Винсент Ван Гог (1853-1890). Идеальный пример аутсайдера, чья абсолютная невписанность в систему при жизни обернулась величайшим триумфом после смерти. В эпоху расцвета салонного академизма и утончённого импрессионизма, его живопись казалась варварской, «недоработанной». Его талант — в открытии иррациональной, экспрессивной силы цвета и фактурного, пастозного мазка, которые стали прямым выражением душевного состояния. Его харизма — в фанатичной, жертвенной преданности живописи как единственному способу существования, что читается в каждой его работе. Он не продал при жизни почти ни одной картины, был отвергнут критикой и публикой. Но непреодолимая сила его живописного языка, его личная трагедия и эпистолярное наследие создали мифологию такой мощи, что она полностью переопределила ценности в искусстве. Система не признала его, но в итоге была вынуждена капитулировать перед гением его живописи, сделав его главным символом художника-страдальца.

Винсе́нт Ви́ллем ван Гог «Автопортрет. Как художник» (1888)
Винсе́нт Ви́ллем ван Гог «Автопортрет. Как художник» (1888)

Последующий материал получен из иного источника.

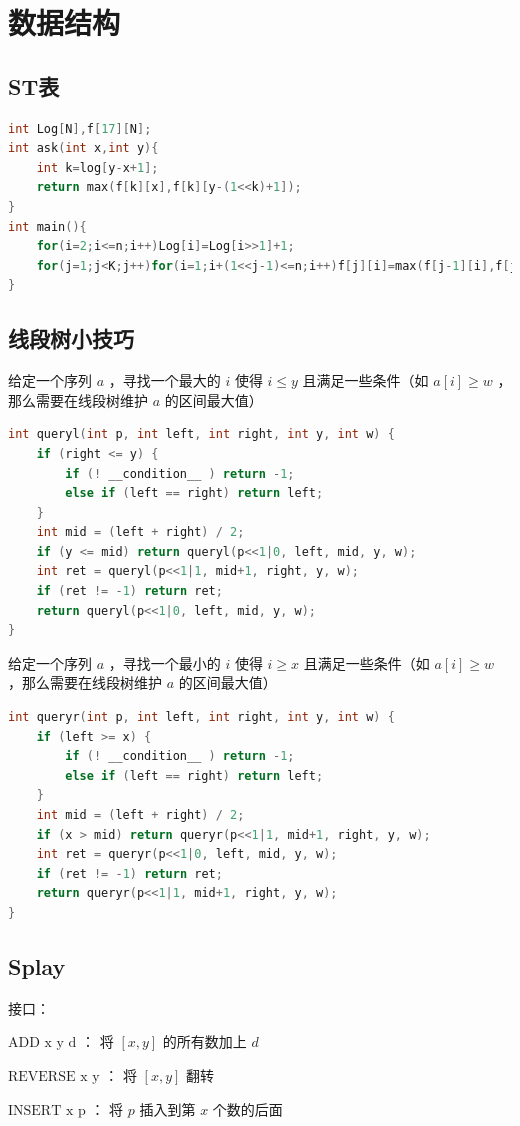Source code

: \documentclass{article}
\begin{document}
\section{数据结构}
\subsection{ST表}
\begin{lstlisting}[language=C++]
int Log[N],f[17][N];
int ask(int x,int y){
	int k=log[y-x+1];
	return max(f[k][x],f[k][y-(1<<k)+1]);
}
int main(){
	for(i=2;i<=n;i++)Log[i]=Log[i>>1]+1;
	for(j=1;j<K;j++)for(i=1;i+(1<<j-1)<=n;i++)f[j][i]=max(f[j-1][i],f[j-1][i+(1<<j-1)]);
}
\end{lstlisting}
\subsection{线段树小技巧}
给定一个序列 $a$ ，寻找一个最大的 $i$ 使得 $i \leq y$ 且满足一些条件（如 $a[i] \geq w$ ，那么需要在线段树维护 $a$ 的区间最大值）
\begin{lstlisting}[language=C++]
int queryl(int p, int left, int right, int y, int w) {
	if (right <= y) {
		if (! __condition__ ) return -1;
		else if (left == right) return left;
	}
	int mid = (left + right) / 2;
	if (y <= mid) return queryl(p<<1|0, left, mid, y, w);
	int ret = queryl(p<<1|1, mid+1, right, y, w);
	if (ret != -1) return ret;
	return queryl(p<<1|0, left, mid, y, w);
}
\end{lstlisting}
给定一个序列 $a$ ，寻找一个最小的 $i$ 使得 $i \geq x$ 且满足一些条件（如 $a[i] \geq w$ ，那么需要在线段树维护 $a$ 的区间最大值）
\begin{lstlisting}[language=C++]
int queryr(int p, int left, int right, int y, int w) {
	if (left >= x) {
		if (! __condition__ ) return -1;
		else if (left == right) return left;
	}
	int mid = (left + right) / 2;
	if (x > mid) return queryr(p<<1|1, mid+1, right, y, w);
	int ret = queryr(p<<1|0, left, mid, y, w);
	if (ret != -1) return ret;
	return queryr(p<<1|1, mid+1, right, y, w);
}
\end{lstlisting}
\subsection{Splay}
接口： 

$\text{ADD x y d}$ ： 将 $[x, y]$ 的所有数加上 $d$ 

$\text{REVERSE x y}$ ： 将 $[x, y]$ 翻转 

$\text{INSERT x p}$ ： 将 $p$ 插入到第 $x$ 个数的后面 
\end{document}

Винсе́нт Ви́ллем ван Гог "Художник на пути в Тараскон", август 1888 года, Винсент ван Гог на дороге у Монмажура, холст, масло, 48×44 см, бывший музей Магдебурга; предполагается, что картина погибла в огне во время Второй мировой войны
Винсе́нт Ви́ллем ван Гог "Художник на пути в Тараскон", август 1888 года, Винсент ван Гог на дороге у Монмажура, холст, масло, 48×44 см, бывший музей Магдебурга; предполагается, что картина погибла в огне во время Второй мировой войны

Фрида Кало (1907-1954). В Мексике середины XX века доминировало искусство монументальных муралистов (Диего Ривера, Сикейрос) с их глобальными социальными темами. Фрида Кало обратилась к малому формату, к автопортрету, к боли собственного тела и души. Её талант — в создании уникального символического языка, сплавляющего национальный фольклор, сюрреализм и личную трагедию. Её харизма — в невероятной силе личности, превратившей страдание в мощнейшее высказывание. Она не вписалась в мейнстрим мурализма, она создала параллельную вселенную, которая сегодня является одним из самых узнаваемых и коммерчески успешных «брендов» в искусстве. Её сила личности перевесила логику господствующего направления.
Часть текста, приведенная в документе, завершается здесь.